The --skip-browser and --reset flags are still there. The behavior is the same. The output is the same. The only thing that changed is the package name.

What changed under the hood

The one workflow difference is how Playground CLI handles persistence. With wp-now, the --path flag selected both the project directory and the saved site. With Playground CLI, the start command saves the site based on your current working directory. The stored site lives at ~/.wordpress-playground/sites/<path-hash>/, where the hash is derived from the directory you ran the command from.

The practical change: run the command from the project directory you want to persist. If you have a plugin at ./my-plugin, cd into that directory first:

cd ./my-plugin
npx @wp-playground/cli@latest start

This keeps each project's WordPress state isolated. If you run it from your home directory, you get one persistent site. If you run it from ten different project directories, you get ten separate persistent sites. Each one remembers its database, its installed plugins, and its settings between runs.

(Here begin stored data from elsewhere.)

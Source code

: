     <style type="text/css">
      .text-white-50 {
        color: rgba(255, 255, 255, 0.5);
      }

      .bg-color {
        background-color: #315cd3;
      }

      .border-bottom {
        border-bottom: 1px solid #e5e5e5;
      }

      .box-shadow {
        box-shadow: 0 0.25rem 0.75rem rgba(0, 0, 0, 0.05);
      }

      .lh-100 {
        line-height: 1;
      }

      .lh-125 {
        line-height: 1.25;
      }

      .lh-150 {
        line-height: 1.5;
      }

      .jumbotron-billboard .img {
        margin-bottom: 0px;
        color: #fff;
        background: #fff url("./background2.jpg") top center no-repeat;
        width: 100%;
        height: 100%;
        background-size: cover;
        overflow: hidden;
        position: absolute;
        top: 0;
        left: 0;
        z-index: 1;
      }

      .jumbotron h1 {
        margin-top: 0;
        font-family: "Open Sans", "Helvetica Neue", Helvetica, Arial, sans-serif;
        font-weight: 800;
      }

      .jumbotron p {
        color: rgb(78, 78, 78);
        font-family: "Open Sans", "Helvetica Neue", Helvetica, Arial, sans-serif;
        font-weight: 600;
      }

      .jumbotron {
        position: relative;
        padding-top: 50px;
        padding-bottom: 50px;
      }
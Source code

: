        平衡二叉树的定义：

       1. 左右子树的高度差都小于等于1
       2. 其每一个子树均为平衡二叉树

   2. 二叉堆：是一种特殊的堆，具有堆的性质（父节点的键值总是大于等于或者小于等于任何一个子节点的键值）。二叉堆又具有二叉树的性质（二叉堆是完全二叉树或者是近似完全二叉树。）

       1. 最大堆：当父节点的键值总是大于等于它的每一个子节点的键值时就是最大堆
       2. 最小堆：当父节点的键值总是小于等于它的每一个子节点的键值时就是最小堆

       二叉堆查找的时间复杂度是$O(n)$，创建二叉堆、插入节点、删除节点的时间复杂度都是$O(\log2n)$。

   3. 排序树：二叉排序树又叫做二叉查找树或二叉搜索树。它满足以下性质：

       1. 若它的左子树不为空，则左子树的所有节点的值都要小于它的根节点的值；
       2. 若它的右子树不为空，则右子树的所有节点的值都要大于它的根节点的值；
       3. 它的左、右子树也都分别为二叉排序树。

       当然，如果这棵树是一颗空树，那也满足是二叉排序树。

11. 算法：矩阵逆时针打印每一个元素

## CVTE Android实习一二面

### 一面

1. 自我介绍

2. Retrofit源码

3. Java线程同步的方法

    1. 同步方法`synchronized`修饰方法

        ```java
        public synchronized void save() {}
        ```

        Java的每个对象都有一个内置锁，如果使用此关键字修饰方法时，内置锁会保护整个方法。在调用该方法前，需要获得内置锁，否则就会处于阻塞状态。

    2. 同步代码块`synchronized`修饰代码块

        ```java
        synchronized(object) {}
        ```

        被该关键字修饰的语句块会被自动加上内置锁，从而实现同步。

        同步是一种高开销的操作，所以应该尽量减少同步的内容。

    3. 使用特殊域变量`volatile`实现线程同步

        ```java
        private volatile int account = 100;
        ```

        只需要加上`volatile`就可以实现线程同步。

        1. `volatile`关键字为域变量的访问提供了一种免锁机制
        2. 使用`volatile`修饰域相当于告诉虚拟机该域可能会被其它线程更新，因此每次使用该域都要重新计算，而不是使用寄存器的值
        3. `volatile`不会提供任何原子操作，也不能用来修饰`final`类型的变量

What you get that wp-now could not do

Playground CLI is not just a renamed wp-now. It is a bigger tool. The start command covers the wp-now use case, but the CLI also exposes server, run-blueprint, build-snapshot, and custom mount configurations. If you need lower-level control over how WordPress boots, how files are mounted, or how the environment is configured, those options exist now without switching tools.

The CLI also integrates with the broader Playground ecosystem. PR previews through the GitHub Action, saved sites that persist in the browser, and the Sites API for managing Playground instances all work through the same toolchain. wp-now was a standalone shortcut. Playground CLI is part of a system.

There is also a server command for advanced workflows. If you are building CI pipelines, scripting automated tests, or running Playground in a non-interactive context, server gives you explicit control over mounts, storage behavior, versions, and Blueprints. The start command is the friendly default. The server command is the power tool.

What to update

Three things need changing if you are still on wp-now.

First, your package references. Any package.json scripts, CI configurations, or documentation that reference @wp-now/wp-now should point to @wp-playground/cli instead. Use @latest to stay current, or pin a version if you need reproducibility.

Second, your path assumptions. If your scripts relied on --path to both mount a directory and select a saved site, adjust them so the script cds into the project directory before running start. The mount still works with --path, but the saved site association follows the working directory.

Third, your mental model. wp-now was a quick-and-dirty tool. Playground CLI is an official part of the WordPress development toolchain. It has a documentation site, a migration guide, and a team maintaining it. Treat it the way you treat WP-CLI: as a standard tool that is not going anywhere.

The bigger shift

WordPress Playground started as an experiment. Run WordPress in a browser. No server, no database, just WebAssembly. It was clever, but it was a demo. Over the last year, it has become infrastructure. The PR preview action lets reviewers test pull requests in a live WordPress environment without checking out code. The Sites API lets you create, save, and restore WordPress instances like containers. The CLI lets developers treat WordPress as a portable, disposable environment.

The wp-now deprecation is a signal that Playground has graduated from "cool side project" to "official tooling." The team is not maintaining two CLIs because they do not need to. The official one is good enough. If you have been waiting for Playground to feel production-ready before adopting it, the deprecation of its most popular community tool is the team telling you it is time.

The migration guide is at wordpress.github.io/wordpress-playground. The Make WordPress announcement is at make.wordpress.org/playground. Both are worth bookmarking if you develop anything for WordPress.